===== Data records
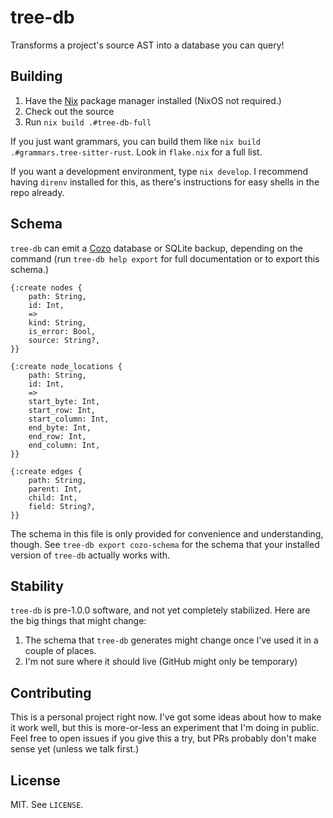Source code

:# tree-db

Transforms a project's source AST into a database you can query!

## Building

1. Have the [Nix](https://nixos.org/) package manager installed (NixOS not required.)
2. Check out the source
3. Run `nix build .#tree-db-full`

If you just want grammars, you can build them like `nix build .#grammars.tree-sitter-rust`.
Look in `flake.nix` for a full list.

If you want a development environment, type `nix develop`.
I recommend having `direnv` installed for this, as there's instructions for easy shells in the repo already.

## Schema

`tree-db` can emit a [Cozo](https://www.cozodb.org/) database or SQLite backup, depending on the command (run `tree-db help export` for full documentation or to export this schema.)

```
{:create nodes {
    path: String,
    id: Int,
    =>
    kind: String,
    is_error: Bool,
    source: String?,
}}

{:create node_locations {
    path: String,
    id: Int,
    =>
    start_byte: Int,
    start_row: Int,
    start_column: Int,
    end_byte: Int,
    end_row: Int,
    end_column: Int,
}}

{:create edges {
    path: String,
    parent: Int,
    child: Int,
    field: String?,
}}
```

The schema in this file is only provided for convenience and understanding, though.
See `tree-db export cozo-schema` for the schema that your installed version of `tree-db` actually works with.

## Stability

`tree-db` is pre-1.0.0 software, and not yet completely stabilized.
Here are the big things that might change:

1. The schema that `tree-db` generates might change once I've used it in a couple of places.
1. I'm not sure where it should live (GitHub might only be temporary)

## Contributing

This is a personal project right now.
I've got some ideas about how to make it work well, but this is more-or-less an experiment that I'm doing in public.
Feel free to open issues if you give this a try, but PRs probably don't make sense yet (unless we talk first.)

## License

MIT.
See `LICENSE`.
==========
▸ **Assignment**:
Show all lines in the preceding material that have "export" in them.

▸ **Answer for the task**:
`tree-db` can emit a [Cozo](https://www.cozodb.org/) database or SQLite backup, depending on the command (run `tree-db help export` for full documentation or to export this schema.)
See `tree-db export cozo-schema` for the schema that your installed version of `tree-db` actually works with.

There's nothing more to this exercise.